Question

An electron is accelerated through a potential difference of \(10,000 V\). Its de Broglie wavelength is, (nearly): \((m_e=9\times10^{-31} kg) \)

• A. \(12.2 \times 10^{-13} m \)
• B. \(12.2 \times 10^{-12} m \)
• C. \(12.2 \times 10^{-14} m \)
• D. \(12.2\ nm\)

Answer 1

The Correct Option is B

The question requires us to determine the de Broglie wavelength of an electron that has been accelerated through a potential difference of \(10,000 V\). We know that the de Broglie wavelength \(\lambda\) is given by the formula:

\(\lambda = \frac{h}{p}\),

where \(h\) is Planck's constant, and \(p\) is the momentum of the electron. The momentum can be found using:

\(p = \sqrt{2m_e eV}\),

where \(m_e\) is the mass of the electron, \(e\) is the charge of the electron, and \(V\) is the accelerating potential.

Given:

• \(V = 10,000 \, V\)
• \(m_e = 9 \times 10^{-31} \, kg\)
• \(e = 1.6 \times 10^{-19} \, C\)
• \(h = 6.63 \times 10^{-34} \, Js\)

Substituting these values into the momentum equation:

\(p = \sqrt{2 \times 9 \times 10^{-31} \, kg \times 1.6 \times 10^{-19} \, C \times 10,000 \, V}\)

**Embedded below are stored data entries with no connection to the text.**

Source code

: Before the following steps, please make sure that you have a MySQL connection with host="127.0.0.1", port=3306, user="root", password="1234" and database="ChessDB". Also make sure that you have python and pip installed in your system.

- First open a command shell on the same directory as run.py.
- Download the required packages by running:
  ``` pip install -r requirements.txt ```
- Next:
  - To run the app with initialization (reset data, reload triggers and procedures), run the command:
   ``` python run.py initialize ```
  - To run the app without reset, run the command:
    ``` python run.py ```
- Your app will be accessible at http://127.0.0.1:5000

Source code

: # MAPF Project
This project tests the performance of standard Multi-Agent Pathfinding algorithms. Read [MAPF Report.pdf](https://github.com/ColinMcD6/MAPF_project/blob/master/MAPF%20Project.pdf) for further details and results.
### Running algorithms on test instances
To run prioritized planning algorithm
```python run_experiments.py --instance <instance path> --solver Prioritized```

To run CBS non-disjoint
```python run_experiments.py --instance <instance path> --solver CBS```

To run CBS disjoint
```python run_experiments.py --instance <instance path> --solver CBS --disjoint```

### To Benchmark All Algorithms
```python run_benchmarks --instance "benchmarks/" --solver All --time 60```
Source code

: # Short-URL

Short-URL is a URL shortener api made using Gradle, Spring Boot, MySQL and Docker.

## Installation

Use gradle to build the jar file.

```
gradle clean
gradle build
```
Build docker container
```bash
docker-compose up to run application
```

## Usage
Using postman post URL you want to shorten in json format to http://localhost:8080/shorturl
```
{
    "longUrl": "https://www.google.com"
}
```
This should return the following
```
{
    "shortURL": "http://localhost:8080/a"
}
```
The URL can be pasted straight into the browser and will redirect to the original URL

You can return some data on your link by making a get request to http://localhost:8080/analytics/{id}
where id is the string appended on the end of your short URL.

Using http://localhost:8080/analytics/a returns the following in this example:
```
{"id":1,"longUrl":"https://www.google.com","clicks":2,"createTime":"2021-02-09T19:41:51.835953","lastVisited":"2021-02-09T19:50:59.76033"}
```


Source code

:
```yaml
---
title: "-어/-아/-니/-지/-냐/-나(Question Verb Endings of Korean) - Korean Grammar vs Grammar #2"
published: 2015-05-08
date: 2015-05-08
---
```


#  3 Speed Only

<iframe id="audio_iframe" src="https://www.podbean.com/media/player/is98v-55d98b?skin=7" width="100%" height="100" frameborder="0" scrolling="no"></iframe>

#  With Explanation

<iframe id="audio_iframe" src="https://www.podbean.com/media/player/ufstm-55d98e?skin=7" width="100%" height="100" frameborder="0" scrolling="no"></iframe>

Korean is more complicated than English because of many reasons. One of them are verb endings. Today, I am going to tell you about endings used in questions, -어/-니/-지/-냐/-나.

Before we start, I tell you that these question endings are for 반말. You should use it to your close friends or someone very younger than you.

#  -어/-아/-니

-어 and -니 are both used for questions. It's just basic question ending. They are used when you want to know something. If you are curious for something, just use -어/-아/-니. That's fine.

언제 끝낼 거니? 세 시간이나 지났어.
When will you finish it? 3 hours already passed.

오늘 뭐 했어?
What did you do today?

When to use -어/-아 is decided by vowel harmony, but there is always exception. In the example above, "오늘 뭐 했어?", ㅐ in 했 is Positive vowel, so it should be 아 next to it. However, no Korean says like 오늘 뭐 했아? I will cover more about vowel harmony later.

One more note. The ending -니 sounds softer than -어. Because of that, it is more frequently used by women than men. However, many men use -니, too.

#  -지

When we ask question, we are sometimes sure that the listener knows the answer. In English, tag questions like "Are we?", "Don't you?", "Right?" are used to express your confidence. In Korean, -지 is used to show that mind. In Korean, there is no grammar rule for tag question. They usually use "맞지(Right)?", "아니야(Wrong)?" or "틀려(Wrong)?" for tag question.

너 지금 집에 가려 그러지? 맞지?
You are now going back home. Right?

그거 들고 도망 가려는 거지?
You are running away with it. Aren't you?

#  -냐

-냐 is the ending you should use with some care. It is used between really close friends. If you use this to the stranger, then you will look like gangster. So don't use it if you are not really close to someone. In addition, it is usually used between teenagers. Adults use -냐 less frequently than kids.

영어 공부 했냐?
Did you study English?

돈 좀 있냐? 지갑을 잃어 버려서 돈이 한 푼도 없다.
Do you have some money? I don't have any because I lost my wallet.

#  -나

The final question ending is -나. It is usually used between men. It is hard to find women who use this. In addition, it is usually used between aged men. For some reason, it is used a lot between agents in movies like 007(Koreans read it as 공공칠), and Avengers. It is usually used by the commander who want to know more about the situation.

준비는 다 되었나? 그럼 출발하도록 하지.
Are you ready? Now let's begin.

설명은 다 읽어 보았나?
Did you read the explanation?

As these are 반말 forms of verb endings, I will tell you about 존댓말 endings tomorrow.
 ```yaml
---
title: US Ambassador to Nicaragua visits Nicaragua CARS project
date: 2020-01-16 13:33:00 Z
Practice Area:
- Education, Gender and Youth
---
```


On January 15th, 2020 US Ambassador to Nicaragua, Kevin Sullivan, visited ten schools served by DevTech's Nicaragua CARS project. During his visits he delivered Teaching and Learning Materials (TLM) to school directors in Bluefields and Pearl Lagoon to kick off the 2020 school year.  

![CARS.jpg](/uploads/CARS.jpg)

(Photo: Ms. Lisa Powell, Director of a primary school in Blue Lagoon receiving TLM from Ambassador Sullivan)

Calculating the above expression:

\(p = \sqrt{2 \times 9 \times 10^{-31} \times 1.6 \times 10^{-19} \times 10^4}\)

\(p = \sqrt{28.8 \times 10^{-16}}\)

\(p \approx 5.36 \times 10^{-24} \, kg\,m/s\)

Now, substituting for \(\lambda\):

\(\lambda = \frac{h}{p} = \frac{6.63 \times 10^{-34}}{5.36 \times 10^{-24}}\)

\(\lambda \approx 12.37 \times 10^{-11} \, m \approx 12.2 \times 10^{-12} \, m\)

Hence, the de Broglie wavelength of the electron is approximately \(12.2 \times 10^{-12} \, m\).

Therefore, the correct answer is \(12.2 \times 10^{-12} \, m\).